START Data records

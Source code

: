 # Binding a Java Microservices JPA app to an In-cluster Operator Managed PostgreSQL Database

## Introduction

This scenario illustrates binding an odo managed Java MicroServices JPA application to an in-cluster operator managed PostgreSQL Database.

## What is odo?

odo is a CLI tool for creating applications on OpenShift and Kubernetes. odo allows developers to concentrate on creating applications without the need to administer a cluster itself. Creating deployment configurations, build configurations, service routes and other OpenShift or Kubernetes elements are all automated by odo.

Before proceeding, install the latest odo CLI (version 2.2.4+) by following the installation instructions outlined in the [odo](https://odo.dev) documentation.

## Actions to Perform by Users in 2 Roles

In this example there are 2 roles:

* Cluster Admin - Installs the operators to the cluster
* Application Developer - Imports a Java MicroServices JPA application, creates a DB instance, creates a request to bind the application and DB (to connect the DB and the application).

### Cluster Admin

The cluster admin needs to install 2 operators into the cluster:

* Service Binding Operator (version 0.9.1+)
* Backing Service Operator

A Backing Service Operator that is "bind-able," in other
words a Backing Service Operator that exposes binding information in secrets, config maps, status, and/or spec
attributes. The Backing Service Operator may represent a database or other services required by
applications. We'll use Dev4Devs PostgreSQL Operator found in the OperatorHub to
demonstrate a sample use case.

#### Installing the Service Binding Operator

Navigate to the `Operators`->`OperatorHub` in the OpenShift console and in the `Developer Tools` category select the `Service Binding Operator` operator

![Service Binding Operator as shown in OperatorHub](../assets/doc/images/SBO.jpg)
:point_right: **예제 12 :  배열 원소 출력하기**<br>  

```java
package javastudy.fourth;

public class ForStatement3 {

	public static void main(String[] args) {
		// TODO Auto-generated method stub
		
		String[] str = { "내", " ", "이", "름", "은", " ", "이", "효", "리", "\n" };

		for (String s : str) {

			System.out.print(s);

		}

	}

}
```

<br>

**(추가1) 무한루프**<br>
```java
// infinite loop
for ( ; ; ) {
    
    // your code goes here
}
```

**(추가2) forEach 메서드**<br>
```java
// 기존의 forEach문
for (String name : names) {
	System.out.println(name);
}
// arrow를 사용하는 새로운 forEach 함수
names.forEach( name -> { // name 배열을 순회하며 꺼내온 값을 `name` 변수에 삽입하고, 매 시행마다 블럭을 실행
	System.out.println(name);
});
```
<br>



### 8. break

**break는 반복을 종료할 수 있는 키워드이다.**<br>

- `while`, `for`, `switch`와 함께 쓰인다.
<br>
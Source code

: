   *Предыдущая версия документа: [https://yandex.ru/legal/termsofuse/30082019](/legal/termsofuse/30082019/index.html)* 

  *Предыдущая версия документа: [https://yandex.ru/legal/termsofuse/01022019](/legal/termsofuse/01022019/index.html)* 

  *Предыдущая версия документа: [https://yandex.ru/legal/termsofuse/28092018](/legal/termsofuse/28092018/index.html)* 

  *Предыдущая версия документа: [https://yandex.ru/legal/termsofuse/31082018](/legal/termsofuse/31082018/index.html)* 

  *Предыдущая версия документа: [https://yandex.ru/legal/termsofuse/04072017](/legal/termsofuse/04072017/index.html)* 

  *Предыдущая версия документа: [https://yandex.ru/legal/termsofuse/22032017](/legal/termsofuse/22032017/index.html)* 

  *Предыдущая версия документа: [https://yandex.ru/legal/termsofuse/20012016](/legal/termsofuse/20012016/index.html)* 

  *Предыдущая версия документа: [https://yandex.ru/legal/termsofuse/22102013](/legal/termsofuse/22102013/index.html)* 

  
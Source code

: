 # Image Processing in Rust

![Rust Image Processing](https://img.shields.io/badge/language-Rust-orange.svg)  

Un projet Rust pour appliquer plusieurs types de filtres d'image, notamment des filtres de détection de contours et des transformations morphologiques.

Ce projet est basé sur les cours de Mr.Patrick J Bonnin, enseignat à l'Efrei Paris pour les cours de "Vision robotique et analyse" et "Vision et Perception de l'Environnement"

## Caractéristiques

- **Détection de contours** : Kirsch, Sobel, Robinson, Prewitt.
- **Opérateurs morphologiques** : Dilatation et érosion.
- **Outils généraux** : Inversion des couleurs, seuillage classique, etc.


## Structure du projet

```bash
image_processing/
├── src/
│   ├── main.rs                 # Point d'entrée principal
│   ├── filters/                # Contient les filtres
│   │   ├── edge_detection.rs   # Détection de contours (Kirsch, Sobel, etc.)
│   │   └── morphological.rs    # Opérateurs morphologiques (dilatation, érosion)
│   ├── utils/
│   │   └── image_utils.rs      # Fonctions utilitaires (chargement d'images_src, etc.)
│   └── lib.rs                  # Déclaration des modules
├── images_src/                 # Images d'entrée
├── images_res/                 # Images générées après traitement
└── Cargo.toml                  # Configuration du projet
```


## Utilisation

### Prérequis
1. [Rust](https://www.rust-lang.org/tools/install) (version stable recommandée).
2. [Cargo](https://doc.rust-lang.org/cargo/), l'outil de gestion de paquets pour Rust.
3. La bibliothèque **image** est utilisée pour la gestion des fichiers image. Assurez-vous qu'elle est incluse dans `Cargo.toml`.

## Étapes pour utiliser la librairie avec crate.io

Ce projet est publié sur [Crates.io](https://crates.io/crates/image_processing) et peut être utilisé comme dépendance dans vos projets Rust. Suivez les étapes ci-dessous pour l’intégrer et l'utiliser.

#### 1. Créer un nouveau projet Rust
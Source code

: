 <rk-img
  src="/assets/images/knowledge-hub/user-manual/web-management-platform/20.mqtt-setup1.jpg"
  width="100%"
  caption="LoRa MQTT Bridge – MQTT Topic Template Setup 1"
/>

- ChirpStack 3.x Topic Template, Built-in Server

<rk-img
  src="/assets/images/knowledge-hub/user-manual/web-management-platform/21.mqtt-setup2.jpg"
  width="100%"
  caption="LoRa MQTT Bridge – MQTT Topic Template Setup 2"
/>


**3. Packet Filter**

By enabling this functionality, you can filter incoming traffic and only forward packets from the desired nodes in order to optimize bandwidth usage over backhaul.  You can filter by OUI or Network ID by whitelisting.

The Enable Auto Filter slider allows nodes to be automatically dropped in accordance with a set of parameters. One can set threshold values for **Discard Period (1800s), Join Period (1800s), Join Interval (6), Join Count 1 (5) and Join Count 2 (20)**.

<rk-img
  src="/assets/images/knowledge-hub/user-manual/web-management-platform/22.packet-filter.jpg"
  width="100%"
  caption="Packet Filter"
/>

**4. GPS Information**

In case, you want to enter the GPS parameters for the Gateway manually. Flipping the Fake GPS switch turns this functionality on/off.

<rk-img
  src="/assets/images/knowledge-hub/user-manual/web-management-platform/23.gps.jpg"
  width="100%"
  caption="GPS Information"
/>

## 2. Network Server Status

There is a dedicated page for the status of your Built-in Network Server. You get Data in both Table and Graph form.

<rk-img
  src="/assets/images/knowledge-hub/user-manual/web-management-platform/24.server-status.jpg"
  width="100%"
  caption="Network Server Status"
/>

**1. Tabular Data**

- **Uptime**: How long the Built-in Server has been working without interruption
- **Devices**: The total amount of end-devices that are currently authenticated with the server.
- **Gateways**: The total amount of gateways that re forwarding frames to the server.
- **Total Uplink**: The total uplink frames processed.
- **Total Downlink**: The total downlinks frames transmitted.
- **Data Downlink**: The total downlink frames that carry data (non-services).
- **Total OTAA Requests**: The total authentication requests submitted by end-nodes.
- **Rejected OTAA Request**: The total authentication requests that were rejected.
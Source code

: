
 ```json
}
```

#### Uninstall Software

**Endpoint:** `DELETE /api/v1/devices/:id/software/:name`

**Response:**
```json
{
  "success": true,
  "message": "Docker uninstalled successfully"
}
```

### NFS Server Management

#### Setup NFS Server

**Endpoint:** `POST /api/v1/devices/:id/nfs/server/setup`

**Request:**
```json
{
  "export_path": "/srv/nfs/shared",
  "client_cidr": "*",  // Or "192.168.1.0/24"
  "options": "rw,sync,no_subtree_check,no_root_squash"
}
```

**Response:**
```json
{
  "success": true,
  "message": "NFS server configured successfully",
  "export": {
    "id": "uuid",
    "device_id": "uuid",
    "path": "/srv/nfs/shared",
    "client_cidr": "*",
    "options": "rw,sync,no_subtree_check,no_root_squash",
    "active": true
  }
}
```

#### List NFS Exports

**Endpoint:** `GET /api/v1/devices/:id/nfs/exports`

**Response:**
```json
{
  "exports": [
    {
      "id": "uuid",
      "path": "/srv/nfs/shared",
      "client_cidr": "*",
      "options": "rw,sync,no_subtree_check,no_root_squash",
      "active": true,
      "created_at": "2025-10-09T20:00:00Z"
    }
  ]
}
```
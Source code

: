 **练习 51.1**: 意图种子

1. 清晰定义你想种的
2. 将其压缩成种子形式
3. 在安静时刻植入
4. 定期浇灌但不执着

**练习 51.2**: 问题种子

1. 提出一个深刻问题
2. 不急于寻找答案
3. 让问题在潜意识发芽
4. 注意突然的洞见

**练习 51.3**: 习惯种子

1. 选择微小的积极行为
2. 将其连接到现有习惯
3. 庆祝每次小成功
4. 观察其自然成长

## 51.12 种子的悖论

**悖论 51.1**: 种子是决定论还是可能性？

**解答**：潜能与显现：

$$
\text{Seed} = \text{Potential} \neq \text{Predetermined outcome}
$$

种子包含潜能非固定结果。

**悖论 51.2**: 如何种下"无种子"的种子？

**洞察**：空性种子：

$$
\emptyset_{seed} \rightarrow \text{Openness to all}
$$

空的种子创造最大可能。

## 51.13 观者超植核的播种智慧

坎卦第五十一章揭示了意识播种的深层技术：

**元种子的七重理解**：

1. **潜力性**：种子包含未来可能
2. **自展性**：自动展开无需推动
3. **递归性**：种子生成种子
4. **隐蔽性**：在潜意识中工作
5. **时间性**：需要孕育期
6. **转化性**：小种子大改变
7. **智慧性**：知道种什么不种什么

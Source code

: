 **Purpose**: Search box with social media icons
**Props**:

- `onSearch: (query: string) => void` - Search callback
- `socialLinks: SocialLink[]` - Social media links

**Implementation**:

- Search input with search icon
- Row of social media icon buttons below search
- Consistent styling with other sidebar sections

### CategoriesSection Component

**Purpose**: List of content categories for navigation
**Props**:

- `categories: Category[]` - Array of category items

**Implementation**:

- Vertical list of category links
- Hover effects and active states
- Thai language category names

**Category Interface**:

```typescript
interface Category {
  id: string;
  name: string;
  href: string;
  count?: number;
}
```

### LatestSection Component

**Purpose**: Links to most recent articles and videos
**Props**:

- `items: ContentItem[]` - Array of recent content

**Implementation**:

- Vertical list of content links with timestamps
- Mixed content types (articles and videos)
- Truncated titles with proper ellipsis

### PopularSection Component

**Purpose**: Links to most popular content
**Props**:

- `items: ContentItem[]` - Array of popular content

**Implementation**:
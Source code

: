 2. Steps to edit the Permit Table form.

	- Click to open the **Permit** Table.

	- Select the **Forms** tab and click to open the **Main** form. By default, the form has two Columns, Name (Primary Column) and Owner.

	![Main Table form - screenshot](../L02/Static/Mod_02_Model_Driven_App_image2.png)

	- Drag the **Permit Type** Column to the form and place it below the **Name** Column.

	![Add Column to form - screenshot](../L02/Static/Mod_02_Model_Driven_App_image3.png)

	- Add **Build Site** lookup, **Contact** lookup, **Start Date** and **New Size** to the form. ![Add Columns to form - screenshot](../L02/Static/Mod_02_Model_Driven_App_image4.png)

END Data records

From the records above, reproduce exactly the lines from the one with "Ce projet est publié" to the one with "- **Devices**: The", both included, and no others.

→ **The completed task**
Ce projet est publié sur [Crates.io](https://crates.io/crates/image_processing) et peut être utilisé comme dépendance dans vos projets Rust. Suivez les étapes ci-dessous pour l’intégrer et l'utiliser.

#### 1. Créer un nouveau projet Rust
Source code

: <rk-img
  src="/assets/images/knowledge-hub/user-manual/web-management-platform/20.mqtt-setup1.jpg"
  width="100%"
  caption="LoRa MQTT Bridge – MQTT Topic Template Setup 1"
/>

- ChirpStack 3.x Topic Template, Built-in Server

<rk-img
  src="/assets/images/knowledge-hub/user-manual/web-management-platform/21.mqtt-setup2.jpg"
  width="100%"
  caption="LoRa MQTT Bridge – MQTT Topic Template Setup 2"
/>


**3. Packet Filter**

By enabling this functionality, you can filter incoming traffic and only forward packets from the desired nodes in order to optimize bandwidth usage over backhaul.  You can filter by OUI or Network ID by whitelisting.

The Enable Auto Filter slider allows nodes to be automatically dropped in accordance with a set of parameters. One can set threshold values for **Discard Period (1800s), Join Period (1800s), Join Interval (6), Join Count 1 (5) and Join Count 2 (20)**.

<rk-img
  src="/assets/images/knowledge-hub/user-manual/web-management-platform/22.packet-filter.jpg"
  width="100%"
  caption="Packet Filter"
/>

**4. GPS Information**

In case, you want to enter the GPS parameters for the Gateway manually. Flipping the Fake GPS switch turns this functionality on/off.

<rk-img
  src="/assets/images/knowledge-hub/user-manual/web-management-platform/23.gps.jpg"
  width="100%"
  caption="GPS Information"
/>

## 2. Network Server Status

There is a dedicated page for the status of your Built-in Network Server. You get Data in both Table and Graph form.

<rk-img
  src="/assets/images/knowledge-hub/user-manual/web-management-platform/24.server-status.jpg"
  width="100%"
  caption="Network Server Status"
/>

**1. Tabular Data**

- **Uptime**: How long the Built-in Server has been working without interruption
- **Devices**: The total amount of end-devices that are currently authenticated with the server.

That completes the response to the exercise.